# Building an arena on a hill?



## kit279 (10 June 2009)

Has anyone built their arena on sloping or hilly ground? Did you have to get contractors to level out the ground for you? Did they build up the ground or dig out a section? Was it expensive? 

Any advice would be very welcome - I've managed to find some grazing to buy but rather surprisingly for around Cambridge it happens to have quite a steep slope to it!


----------



## milliepops (10 June 2009)

The arena at my yard is on the side of a hill - IIRC it was partly dug out and partly build up.  It is slightly under 20 x 40 and I think that was to save the costs...

Sorry, not much use, but I just wanted to say be aware of how the weather might affect you.  We are near the top of a hill, and the wind rushes up the hill so that it is often blowing a gale on the school, while seeming quite calm elsewhere!  We have also lost a lot of surface as a result.


----------



## Booboos (10 June 2009)

We did it in our previous home but it does cost more. You want to do a mix of building up and digging out. The main problem with building up is that anything you use will need some time to settle (the more you need to build up the worse it will be and the more money you will need to spend on hardcore for the built up bit). The main problem with digging out is what to do with the soil you take out and, depending on how much you dig out, whether you will need to retain the remaining soil so that it does not fall back down.

Might be best to get a professional in for this kind of job as it can be quite demanding to do right.


----------



## HayleyandBob (11 June 2009)

We had ours done and it was dug out 3 metres and built up 3 metres the opposite side, but it was worth it as we were on a heck of a slope so ridign was impossible with out sliding down it 
	
	
		
		
	


	




 i think the digging out cost in the region of £5000 but i coudl be wrong ...ill check later... we did the fencing ourselves so that didnt cost much and then we dug the drainige ourselves to with a hired mini digger, we tehn had a woodchip surface layed which wasnt the suface i would have chosen bt planning wouldnt allow anythign else 
	
	
		
		
	


	




  ill digg out (no pun intended ) the reciepts i have a feelign it might of been £5000 in total! it certainly wasnt the £25000 that iv heard others cost !
The dug out bit...(excuse the ponio)





The built up part...





hope this helps X


----------



## Worried1 (11 June 2009)

We had a 2.7 metre fall on our slope where we planned to build our school. We went for the option of digging out the top end and building up the bottom end - this made it a much cheaper option as we did not have to pay to remove the earth. We had to allow some settling time for the earth to stabilise but then were able to proceed.

We had professionals in to do the gorundwork as unless you know what you are doing it could be a costly mistake.

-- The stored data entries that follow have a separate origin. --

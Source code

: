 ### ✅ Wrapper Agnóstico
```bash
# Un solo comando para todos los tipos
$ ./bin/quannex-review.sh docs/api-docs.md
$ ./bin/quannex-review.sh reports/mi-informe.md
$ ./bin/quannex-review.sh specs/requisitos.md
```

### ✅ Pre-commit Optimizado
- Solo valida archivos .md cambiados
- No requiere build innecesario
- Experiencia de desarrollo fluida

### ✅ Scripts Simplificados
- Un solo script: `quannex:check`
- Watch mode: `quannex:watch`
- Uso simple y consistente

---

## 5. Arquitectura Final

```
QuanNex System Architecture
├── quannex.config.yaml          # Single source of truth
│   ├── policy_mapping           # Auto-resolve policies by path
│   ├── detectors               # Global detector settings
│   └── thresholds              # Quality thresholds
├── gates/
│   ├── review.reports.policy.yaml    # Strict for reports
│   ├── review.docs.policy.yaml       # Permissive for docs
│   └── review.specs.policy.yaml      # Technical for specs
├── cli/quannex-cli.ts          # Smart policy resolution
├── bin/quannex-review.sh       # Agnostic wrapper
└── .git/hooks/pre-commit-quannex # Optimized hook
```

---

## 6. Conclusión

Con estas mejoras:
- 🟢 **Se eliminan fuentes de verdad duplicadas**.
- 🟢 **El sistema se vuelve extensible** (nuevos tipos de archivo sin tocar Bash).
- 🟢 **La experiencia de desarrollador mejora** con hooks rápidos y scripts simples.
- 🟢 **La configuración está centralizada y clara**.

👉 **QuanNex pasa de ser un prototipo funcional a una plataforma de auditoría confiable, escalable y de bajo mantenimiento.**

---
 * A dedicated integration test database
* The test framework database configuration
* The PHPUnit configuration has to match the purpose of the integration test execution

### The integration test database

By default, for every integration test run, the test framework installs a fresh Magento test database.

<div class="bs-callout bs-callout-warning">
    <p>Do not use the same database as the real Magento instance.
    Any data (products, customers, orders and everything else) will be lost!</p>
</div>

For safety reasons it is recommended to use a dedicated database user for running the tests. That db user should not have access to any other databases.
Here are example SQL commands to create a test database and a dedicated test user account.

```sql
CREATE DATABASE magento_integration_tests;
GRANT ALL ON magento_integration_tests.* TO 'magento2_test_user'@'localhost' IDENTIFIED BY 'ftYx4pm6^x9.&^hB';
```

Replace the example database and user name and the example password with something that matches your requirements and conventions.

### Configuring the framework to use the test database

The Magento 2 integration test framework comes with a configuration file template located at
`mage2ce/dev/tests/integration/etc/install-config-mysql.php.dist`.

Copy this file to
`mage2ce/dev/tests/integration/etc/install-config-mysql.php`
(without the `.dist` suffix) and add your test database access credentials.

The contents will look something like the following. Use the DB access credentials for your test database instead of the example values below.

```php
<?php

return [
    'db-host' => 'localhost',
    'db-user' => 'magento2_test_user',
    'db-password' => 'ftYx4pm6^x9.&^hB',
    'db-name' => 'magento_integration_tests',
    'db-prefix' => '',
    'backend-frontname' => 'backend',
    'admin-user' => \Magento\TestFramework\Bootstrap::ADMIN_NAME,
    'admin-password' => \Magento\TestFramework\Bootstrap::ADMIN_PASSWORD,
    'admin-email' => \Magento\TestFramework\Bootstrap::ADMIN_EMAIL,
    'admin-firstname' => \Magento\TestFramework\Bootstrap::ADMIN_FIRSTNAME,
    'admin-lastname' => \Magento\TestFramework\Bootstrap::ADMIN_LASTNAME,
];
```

If you go with the option of building up - don't concrete your posts in immediately, there will continue to be some settling and you need to allow your fence to move slightly. You can then retighten the fence and secure once the movement has finished.

We used a people who we knew and as they had a cancelled job they were quite flexible and a bit cheaper, we also used our own machinery which reduced rental costs.

Please PM me if you want more info I can also send you some pics of before and after to give you an idea of what we did.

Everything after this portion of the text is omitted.